Richard Armitage (program director) managed early 1980s announcers such as Bob Rose (sports director), Rick Niemi (music director), Gerard "Gerry" Gava and Brother Lee Nelson as they entertained the Ottawa Valley region with an assortment of cross-country, middle-of-the-road and adult contemporary music. The station was semi-automated between midnight and six in the morning playing back pre-recorded music from a simple reel-to-reel logger machine running at 3/32 inches per second.

Live local lunch time phone-in shows such as In the Mayor's Chair, hosted by then news director Terry Horner or Derek Neil put the listener directly in touch with the presiding mayor (Audrey Green) in an open forum to discuss topics of the day. Cathy Warren hosted the daily talk show.
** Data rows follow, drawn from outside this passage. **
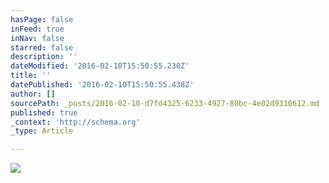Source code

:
 ```yaml
---
hasPage: false
inFeed: true
inNav: false
starred: false
description: ''
dateModified: '2016-02-10T15:50:55.230Z'
title: ''
datePublished: '2016-02-10T15:50:55.438Z'
author: []
sourcePath: _posts/2016-02-10-d7fd4325-6233-4927-80bc-4e02d9310612.md
published: true
_context: 'http://schema.org'
_type: Article

---
```

![](https://the-grid-user-content.s3-us-west-2.amazonaws.com/960e57fd-a10b-409c-bda2-5c4a1d187250.png)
In 1984, Jamie Pole launched sister station CKOA in Arnprior, with 250 watts, and one of the most modern solid state transmitters available at the time. The transmitter was the first of its type to be used in the Ottawa Valley and was 100% Canadian made. Peter DeWolf managed the new Arnprior station. The two station POLE network was then known "Ottawa Valley Radio".

Ottawa Valley Radio, including CKOB in Renfrew and CKOA in Arnprior, was sold by then-owner Jamie Pole in 1991 to Annapolis Valley Radio Ltd. In their decision, the Canadian Radio-television and Telecommunications Commission (CRTC) believed this transaction would provide the stations a new opportunity for growth and community involvement. Unfortunately they also permitted the reduction of locally produced programming from 126 to 21 hours per week. Eventually Pelmorex acquired CKOB and CKOA, both of which were converted to rebroadcasters of CHRO in Pembroke.

CHVR moved to FM in 1996. Due to its signal strength, the Renfrew and Arnprior rebroadcasters were both discontinued. Local programming was also discontinued in both communities. No doubt feeling the backlash against these decisions, in 2004 the CRTC approved a new FM licensed station in Renfrew, Ontario to Jamie Pole's son, Jon Pole. Jon Pole, served as president of the new company along with business partner Andrew Dickson. Owned by My Broadcasting Corporation, with its first station in Renfrew, Ontario, their radio network now includes Pembroke, Arnprior, Napanee, Brighton, Gananoque, Strathroy, St. Thomas, Goderich, Kincardine, Saugeen Shores, Exeter, Simcoe, Cobourg, Peterborough, Alliston, Orangeville and Milton. The new stations involve several of the same broadcasters as Ottawa Valley Radio, including Bob Rose, Rob Mise, Peter DeWolf, Andrew Dickson and others.

External links
 
Decision CRTC 85-424
Decision CRTC 86-917
Decision CRTC 86-919
Decision CRTC 90-987
Decision CRTC 90-1053

Kob
Kob
Radio stations established in 1973
1973 establishments in Ontario
1996_disestablishments_in_Ontario 
Radio_stations_disestablished_in_1996
KOB (AM)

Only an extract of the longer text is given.